[Start of Attachment]
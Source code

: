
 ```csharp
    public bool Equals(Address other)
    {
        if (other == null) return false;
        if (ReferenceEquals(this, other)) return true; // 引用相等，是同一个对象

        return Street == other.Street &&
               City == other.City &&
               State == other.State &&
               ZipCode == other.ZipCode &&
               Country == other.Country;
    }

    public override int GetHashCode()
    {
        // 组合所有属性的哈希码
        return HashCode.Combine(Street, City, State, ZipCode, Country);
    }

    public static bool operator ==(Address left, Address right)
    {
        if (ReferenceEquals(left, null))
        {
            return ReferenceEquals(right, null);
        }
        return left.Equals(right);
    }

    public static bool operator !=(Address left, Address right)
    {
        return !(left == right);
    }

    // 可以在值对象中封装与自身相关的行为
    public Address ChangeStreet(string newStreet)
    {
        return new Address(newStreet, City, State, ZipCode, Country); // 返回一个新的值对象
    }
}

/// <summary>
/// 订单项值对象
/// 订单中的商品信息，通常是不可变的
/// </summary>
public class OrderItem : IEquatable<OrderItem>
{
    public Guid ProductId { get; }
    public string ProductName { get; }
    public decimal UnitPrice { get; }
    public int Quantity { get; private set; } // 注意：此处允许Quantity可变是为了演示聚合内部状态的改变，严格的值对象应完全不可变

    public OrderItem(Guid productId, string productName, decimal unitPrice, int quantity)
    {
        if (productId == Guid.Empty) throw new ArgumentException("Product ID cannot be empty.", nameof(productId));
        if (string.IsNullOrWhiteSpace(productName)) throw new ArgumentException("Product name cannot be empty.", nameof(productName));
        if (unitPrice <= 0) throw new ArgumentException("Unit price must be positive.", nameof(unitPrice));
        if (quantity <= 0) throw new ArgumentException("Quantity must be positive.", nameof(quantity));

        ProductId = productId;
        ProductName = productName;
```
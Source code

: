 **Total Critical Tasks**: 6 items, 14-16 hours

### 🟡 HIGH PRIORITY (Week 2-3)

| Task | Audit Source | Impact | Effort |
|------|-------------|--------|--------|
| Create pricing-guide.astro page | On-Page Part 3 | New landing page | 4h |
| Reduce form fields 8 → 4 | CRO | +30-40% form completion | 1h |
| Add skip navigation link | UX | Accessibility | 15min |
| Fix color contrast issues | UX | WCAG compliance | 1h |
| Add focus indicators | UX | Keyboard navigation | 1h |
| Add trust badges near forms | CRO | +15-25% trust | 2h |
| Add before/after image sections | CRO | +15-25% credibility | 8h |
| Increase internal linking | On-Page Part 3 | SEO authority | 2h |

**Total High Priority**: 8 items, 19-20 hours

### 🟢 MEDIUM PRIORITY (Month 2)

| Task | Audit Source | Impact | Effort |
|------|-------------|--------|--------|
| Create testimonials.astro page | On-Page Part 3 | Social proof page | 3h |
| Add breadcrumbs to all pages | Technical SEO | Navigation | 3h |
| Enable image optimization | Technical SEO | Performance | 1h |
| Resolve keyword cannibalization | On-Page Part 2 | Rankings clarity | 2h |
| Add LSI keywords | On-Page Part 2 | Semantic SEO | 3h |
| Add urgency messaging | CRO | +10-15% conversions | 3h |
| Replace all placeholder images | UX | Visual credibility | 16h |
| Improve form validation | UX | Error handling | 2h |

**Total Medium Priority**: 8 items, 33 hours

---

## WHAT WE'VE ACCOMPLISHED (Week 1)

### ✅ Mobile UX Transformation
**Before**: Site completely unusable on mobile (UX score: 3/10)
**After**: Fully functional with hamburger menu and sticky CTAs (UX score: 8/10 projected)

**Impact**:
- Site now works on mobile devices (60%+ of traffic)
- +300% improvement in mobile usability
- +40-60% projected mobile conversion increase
[End of Attachment]
- **TASK TO COMPLETE**
Your answer should be a single number: the count of lines in these records that hold the string "positive".

- **EXPECTED ANSWER**
2